A Capitania de Conceição de Itanhaém
Em vista da pendência com o Conde de Monsanto, a Condessa de Vimieiros transferiu a sede de sua Capitania para a vila de Conceição de Itanhaém, que se tornava assim o centro de grande região, abrangendo seu domínio, Ubatuba, Angra dos Reis, Cabo Frio, Parati, Iguape, Cananéia, Sorocaba, Mogi das Cruzes, Guaratinguetá, Taubaté, São José dos Campos, Paranaguá.
A Capitania de Itanhaém foi fruto de acirrada pendência entre os herdeiros de Martim Afonso de Souza e seu irmão Pêro Lopes de Souza, sendo criada em 6 de fevereiro de 1624.
Foi a Condessa de Vimieiros, Dona Mariana de Souza Guerra, casada com D. Francisco de Faro, o Conde de Vimieiros, repelida da sua Vila Capital de São Vicente, bem como de Santos, São Paulo e de Mogi das Cruzes – eram estas as Vilas que estavam eretas neste tempo em Serra acima. Vendo-se assim, a Condessa de Vimieiros, fez então, Cabeça de Capitania, a sua antiga Vila de Nossa Senhora da Conceição de Itanhaém, e, para governarem esta nova Capitania de Itanhaém. O primeiro Governador e Ouvidor da Capitania de Itanhaém em nome da Condessa de Vimieiros, o Capitão João Moura Fogaça, o qual governou com ampla jurisdição até a Cidade de Cabo Frio, desde o ano de 1624 até o de 1645, em nome da referida Condessa. Serviu de Matriz a ermida no alto do Itaguaçu até 1639, momento em que se deu início à edificação da nova Matriz, também de barro, dedicada então a Sant’Ana.
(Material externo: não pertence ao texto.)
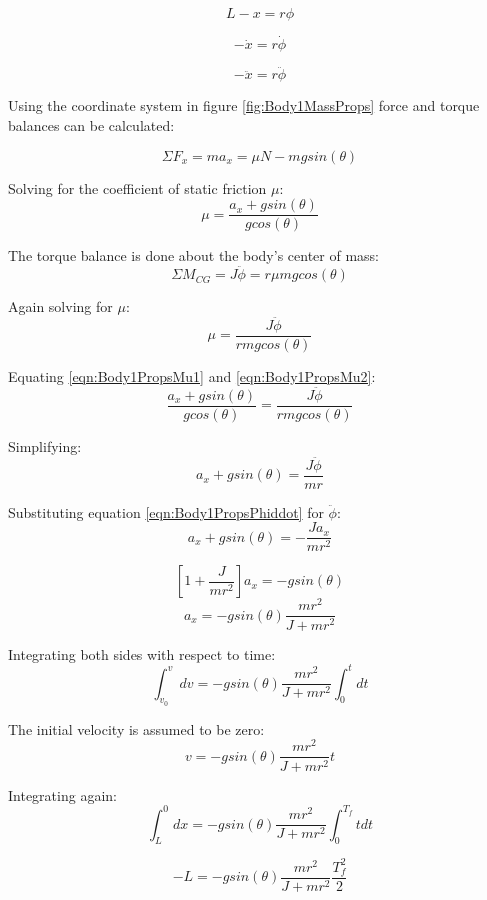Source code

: \documentclass{article}
\begin{document}
	\begin{equation}
		\label{eqn:Body1PropsPhiDefinition}
		L - x = r\phi
	\end{equation}
	
	$$-\dot{x} = r \dot{\phi}$$
	
	\begin{equation}
		-\ddot{x} = r \ddot{\phi}
		\label{eqn:Body1PropsPhiddot}
	\end{equation}
	
	Using the coordinate system in figure \ref{fig:Body1MassProps} force and torque balances can be calculated:
	
	$$\Sigma F_x = ma_x = \mu N - mgsin(\theta)$$
	
	Solving for the coefficient of static friction $\mu$:	
	\begin{equation}
		\mu = \frac{a_x + gsin(\theta)}{gcos(\theta)}
		\label{eqn:Body1PropsMu1}
	\end{equation}
	
	The torque balance is done about the body's center of mass:
	$$\Sigma M_{CG} = J\ddot{\phi} = r \mu mgcos(\theta)$$
	
	Again solving for $\mu$:
	\begin{equation}
		\mu = \frac{J\ddot{\phi}}{rmgcos(\theta)}
		\label{eqn:Body1PropsMu2}
	\end{equation}
	
	Equating \ref{eqn:Body1PropsMu1} and \ref{eqn:Body1PropsMu2}:
	$$\frac{a_x + gsin(\theta)}{gcos(\theta)} = \frac{J\ddot{\phi}}{rmgcos(\theta)}$$
	
	Simplifying:
	$$a_x + gsin(\theta) = \frac{J\ddot{\phi}}{mr}$$
	
	Substituting equation \ref{eqn:Body1PropsPhiddot} for $\ddot{\phi}$:
	$$a_x + gsin(\theta) = -\frac{Ja_x}{mr^2}$$
	
	$$\left[ 1 + \frac{J}{mr^2} \right] a_x = -gsin(\theta)$$
	$$a_x = -gsin(\theta)\frac{mr^2}{J + mr^2}$$
	
	Integrating both sides with respect to time:
	$$\int_{v_0}^{v} dv = -gsin(\theta)\frac{mr^2}{J + mr^2} \int_{0}^{t} dt$$
	
	The initial velocity is assumed to be zero:
	$$v = -gsin(\theta)\frac{mr^2}{J + mr^2}t$$
	
	Integrating again:
	$$\int_{L}^{0} dx = -gsin(\theta)\frac{mr^2}{J + mr^2} \int_{0}^{T_f} t dt$$
	
	$$-L = -gsin(\theta)\frac{mr^2}{J + mr^2}\frac{T_f^2}{2}$$
	
\end{document}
Foi a nova Matriz, porém, edificada abaixo do outeiro em terreno onde se estendera o povoado (indicação de que o período de insegurança da conquista propriamente dita, sucedera o de assentamento da povoação já assegurado um domínio mais pleno da região).
Informações contidas nos livros de Benedito Calixto nos dão conta da existência da Igreja de Santa Luzia, num caminho que passava em frente à Casa de Câmara e Cadeia, o que deixou o segundo prédio em total desalinho com os outros do Centro Histórico. Não se sabe exatamente quando se deu início à construção da nova Matriz podendo, porém corresponder ao período em que Itanhaém tornou-se cabeça de Capitania (1642 a 1679). O que é certo é que a Igreja estava efetivamente em obras no segundo decênio do século XVIII, momento em que recebe da Fazenda Real, por três anos, “cem mil réis cada ano, para a obra da capela-mor da Igreja da Vila de Conceição”. As igrejas matrizes mereciam por parte do rei de Portugal, como chefe da Igreja Católica no Império Luso, atenção especial, cabendo-lhe assistir o povo nas suas edificações.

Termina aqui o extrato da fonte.